Your vocabulary cards, review history, and related learning data may remain on disk across sessions.
The skill intentionally creates persistent local memory for vocabulary cards and SRS state. Persistent learning data is expected here, but users should know where it is stored.
SQLite DB path is controlled via env var: - `ENGLISH_LEARN_CARDS_DB` (default: `~/clawd/memory/english-learn-cards.db`)
Set ENGLISH_LEARN_CARDS_DB to a location you control, avoid adding sensitive private phrases, and back up or delete the database as needed.
If audio lookup is used, the word or phrase being looked up may be sent to Cambridge Dictionary.
The helper includes an outbound Cambridge Dictionary lookup for audio URLs, which can send the requested headword to an external provider.

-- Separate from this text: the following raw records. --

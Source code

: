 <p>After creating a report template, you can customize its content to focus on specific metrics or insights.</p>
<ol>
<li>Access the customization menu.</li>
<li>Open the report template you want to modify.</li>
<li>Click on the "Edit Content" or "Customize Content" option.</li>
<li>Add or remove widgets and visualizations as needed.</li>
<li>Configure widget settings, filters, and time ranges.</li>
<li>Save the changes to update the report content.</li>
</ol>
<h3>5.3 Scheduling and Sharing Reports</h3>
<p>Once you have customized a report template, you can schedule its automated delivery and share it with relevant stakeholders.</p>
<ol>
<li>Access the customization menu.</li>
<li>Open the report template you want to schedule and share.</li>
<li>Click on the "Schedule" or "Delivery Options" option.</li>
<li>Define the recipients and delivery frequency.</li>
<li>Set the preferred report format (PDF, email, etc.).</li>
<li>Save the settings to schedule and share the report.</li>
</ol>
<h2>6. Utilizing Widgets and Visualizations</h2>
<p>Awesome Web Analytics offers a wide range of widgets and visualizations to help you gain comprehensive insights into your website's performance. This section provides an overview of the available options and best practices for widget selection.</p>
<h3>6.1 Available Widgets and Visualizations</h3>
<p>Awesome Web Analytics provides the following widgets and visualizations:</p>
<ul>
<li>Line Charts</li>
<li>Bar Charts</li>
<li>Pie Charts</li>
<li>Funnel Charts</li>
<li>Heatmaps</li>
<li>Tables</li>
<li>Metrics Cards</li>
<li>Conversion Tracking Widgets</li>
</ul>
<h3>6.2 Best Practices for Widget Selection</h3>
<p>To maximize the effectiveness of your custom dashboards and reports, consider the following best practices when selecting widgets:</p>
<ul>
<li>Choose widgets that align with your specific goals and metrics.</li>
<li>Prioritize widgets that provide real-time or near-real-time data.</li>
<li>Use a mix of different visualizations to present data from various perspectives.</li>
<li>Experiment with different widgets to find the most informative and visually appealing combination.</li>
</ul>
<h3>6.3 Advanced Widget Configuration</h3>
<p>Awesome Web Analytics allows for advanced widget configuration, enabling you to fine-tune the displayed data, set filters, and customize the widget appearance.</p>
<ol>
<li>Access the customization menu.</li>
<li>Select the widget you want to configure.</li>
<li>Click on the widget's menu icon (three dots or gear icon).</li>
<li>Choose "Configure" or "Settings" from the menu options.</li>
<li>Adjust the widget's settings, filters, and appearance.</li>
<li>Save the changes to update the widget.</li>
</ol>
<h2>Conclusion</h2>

url = f"https://dictionary.cambridge.org/dictionary/{dict_path}/{requests.utils.quote(headword)}"
try:
r = requests.get(Avoid using `--fill-audio` or `cambridge-audio` for sensitive phrases, and document this external lookup for users.
The skill may not work until the Python dependency is available, and users may need to decide how to install it safely.
The helper depends on the external Python package `requests`, while the provided metadata says there is no install spec or required binaries. This is an under-declared dependency rather than evidence of malicious behavior.
import requests
Pin and declare Python dependencies in an install spec or README so users can install from a known, reviewable source.